━━━━━ Material for this exercise ━━━━━

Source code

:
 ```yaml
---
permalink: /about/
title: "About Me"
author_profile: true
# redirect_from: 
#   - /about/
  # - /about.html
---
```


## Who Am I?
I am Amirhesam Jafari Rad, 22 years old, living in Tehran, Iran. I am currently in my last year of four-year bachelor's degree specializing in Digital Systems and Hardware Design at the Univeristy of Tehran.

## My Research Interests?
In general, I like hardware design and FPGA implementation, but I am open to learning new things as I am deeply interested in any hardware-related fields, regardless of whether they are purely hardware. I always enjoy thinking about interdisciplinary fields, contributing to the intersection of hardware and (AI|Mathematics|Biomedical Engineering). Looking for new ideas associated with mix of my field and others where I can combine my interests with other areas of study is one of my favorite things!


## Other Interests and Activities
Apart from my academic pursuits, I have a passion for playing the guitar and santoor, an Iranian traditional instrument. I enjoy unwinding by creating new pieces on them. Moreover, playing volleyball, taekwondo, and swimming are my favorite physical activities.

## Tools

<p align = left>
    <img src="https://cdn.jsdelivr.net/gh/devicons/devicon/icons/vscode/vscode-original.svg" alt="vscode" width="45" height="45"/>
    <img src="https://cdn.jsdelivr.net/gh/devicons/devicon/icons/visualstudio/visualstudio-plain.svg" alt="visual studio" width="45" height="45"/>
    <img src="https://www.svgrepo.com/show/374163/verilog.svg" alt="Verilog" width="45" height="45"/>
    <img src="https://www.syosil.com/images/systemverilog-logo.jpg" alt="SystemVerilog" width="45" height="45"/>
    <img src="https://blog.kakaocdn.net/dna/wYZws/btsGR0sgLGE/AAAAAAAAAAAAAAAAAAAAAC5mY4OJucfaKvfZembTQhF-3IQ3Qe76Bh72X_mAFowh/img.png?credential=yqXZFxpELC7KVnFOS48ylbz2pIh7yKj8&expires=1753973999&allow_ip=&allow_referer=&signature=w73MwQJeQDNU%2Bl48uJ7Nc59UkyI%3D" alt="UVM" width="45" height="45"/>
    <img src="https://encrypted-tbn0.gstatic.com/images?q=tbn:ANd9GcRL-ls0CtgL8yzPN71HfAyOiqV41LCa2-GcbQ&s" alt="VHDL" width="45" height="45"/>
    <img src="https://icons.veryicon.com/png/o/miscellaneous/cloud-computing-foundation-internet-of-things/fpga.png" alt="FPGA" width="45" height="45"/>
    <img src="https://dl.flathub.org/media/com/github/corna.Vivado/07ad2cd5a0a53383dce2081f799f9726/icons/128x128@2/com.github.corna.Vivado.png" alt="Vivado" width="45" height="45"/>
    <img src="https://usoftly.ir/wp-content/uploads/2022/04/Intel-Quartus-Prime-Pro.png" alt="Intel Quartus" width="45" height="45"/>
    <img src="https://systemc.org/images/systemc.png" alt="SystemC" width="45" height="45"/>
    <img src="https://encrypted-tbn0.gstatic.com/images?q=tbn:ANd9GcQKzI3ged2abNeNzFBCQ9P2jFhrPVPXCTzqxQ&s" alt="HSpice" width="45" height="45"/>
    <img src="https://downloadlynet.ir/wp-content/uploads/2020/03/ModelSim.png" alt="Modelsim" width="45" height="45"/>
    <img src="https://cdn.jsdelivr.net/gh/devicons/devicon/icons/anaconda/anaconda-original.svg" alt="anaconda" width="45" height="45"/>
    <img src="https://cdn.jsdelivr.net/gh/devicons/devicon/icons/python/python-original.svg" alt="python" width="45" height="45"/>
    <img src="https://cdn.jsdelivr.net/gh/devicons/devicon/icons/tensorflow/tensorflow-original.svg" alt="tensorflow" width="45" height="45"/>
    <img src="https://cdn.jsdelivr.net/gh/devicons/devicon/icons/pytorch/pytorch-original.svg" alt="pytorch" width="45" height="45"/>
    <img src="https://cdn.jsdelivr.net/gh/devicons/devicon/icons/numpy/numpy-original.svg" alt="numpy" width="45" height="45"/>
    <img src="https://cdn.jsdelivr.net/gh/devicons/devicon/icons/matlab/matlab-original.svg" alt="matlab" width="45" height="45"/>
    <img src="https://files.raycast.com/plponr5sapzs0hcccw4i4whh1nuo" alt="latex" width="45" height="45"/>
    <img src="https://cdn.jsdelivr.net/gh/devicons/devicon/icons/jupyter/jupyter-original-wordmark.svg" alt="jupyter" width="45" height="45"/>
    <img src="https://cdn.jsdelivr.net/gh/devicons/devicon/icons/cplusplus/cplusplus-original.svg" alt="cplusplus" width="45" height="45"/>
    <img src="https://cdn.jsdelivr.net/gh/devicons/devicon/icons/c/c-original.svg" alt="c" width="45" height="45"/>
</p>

━━━━━

Your instructions: Up to and including the line with "## My Research Interests?", transcribe the entries above exactly, starting from their first line.

Your solution:
Source code

:
 ```yaml
---
permalink: /about/
title: "About Me"
author_profile: true
# redirect_from: 
#   - /about/
  # - /about.html
---
```


## Who Am I?
I am Amirhesam Jafari Rad, 22 years old, living in Tehran, Iran. I am currently in my last year of four-year bachelor's degree specializing in Digital Systems and Hardware Design at the Univeristy of Tehran.

## My Research Interests?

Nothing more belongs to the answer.